For Sterling, her reasons were quite the opposite. She was working in Houston, Texas, when she noticed that her male counterpart was getting paid more than she was.

 

“I’ll tell you why I went in, and it wasn’t to find a guy,” said Sterling. “I wanted equal pay, so I applied for this program because the women got the same pay as the men.”

 

Sterling said that it was not typical of women to graduate high school and enter the workforce right away at the time.

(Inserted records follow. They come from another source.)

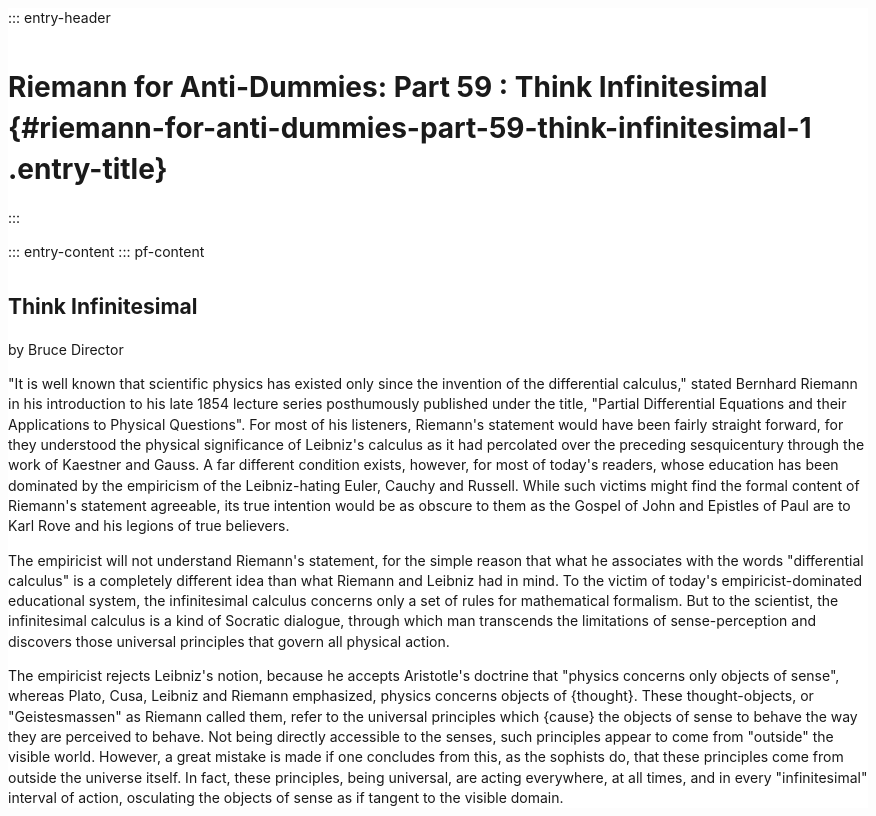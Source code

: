 ::: entry-header
# Riemann for Anti-Dummies: Part 59 : Think Infinitesimal {#riemann-for-anti-dummies-part-59-think-infinitesimal-1 .entry-title}
:::

::: entry-content
::: pf-content
## Think Infinitesimal

by Bruce Director

"It is well known that scientific physics has existed only since the
invention of the differential calculus," stated Bernhard Riemann in his
introduction to his late 1854 lecture series posthumously published
under the title, "Partial Differential Equations and their Applications
to Physical Questions". For most of his listeners, Riemann's statement
would have been fairly straight forward, for they understood the
physical significance of Leibniz's calculus as it had percolated over
the preceding sesquicentury through the work of Kaestner and Gauss. A
far different condition exists, however, for most of today's readers,
whose education has been dominated by the empiricism of the
Leibniz-hating Euler, Cauchy and Russell. While such victims might find
the formal content of Riemann's statement agreeable, its true intention
would be as obscure to them as the Gospel of John and Epistles of Paul
are to Karl Rove and his legions of true believers.

The empiricist will not understand Riemann's statement, for the simple
reason that what he associates with the words "differential calculus" is
a completely different idea than what Riemann and Leibniz had in mind.
To the victim of today's empiricist-dominated educational system, the
infinitesimal calculus concerns only a set of rules for mathematical
formalism. But to the scientist, the infinitesimal calculus is a kind of
Socratic dialogue, through which man transcends the limitations of
sense-perception and discovers those universal principles that govern
all physical action.

The empiricist rejects Leibniz's notion, because he accepts Aristotle's
doctrine that "physics concerns only objects of sense", whereas Plato,
Cusa, Leibniz and Riemann emphasized, physics concerns objects of
{thought}. These thought-objects, or "Geistesmassen" as Riemann called
them, refer to the universal principles which {cause} the objects of
sense to behave the way they are perceived to behave. Not being directly
accessible to the senses, such principles appear to come from "outside"
the visible world. However, a great mistake is made if one concludes
from this, as the sophists do, that these principles come from outside
the universe itself. In fact, these principles, being universal, are
acting everywhere, at all times, and in every "infinitesimal" interval
of action, osculating the objects of sense as if tangent to the visible
domain.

Most women would get married, start a family and then start thinking of the possibility of a career. In her case, she was one of two women in her high school graduating class that did not get married, but started working first instead.

 

“There were other people that didn’t want that kind of life, so they went out into the world,” said Sterling. “I just did it a little earlier than most.”

 

After receiving a letter in the mail telling her that she recieved a commission, Sterling went to Great Lakes Naval Training Station, Illiniois, to be tested on her mental and physical fitness. Then she was sent to Lackland Air Force Base, Texas, to continue training and finally to Barksdale Air Force Base, Louisiana, to start her job as a second lieutenant.

 

There were growing pains as the Air Force added female officers to the service. The women had to walk a mile to work from their barracks, worked in buildings that were separated from men and often did not have facilities to use when they traveled to other Air Force bases that did not have women. So it was difficult to have any career aspirations, said Sterling.

 

“I would do my work as best as I could and survive. I think my energy was focused more on just getting through it, it wasn’t easy,” said Sterling.

 

After being in the Air Force for almost two years, she received orders to go to Wisconsin but ended up getting married and separating instead.

 

“I did survive, and I got old after that. Therefore, I’m happy,” said Sterling.

 

Though her time in the Air Force was short, she is very proud of being able to serve and stressed the importance of the military continuing to innovate and grow around its people.

 

“We should open our minds and take advantage of all the educational opportunities and verbal interaction,” said Sterling.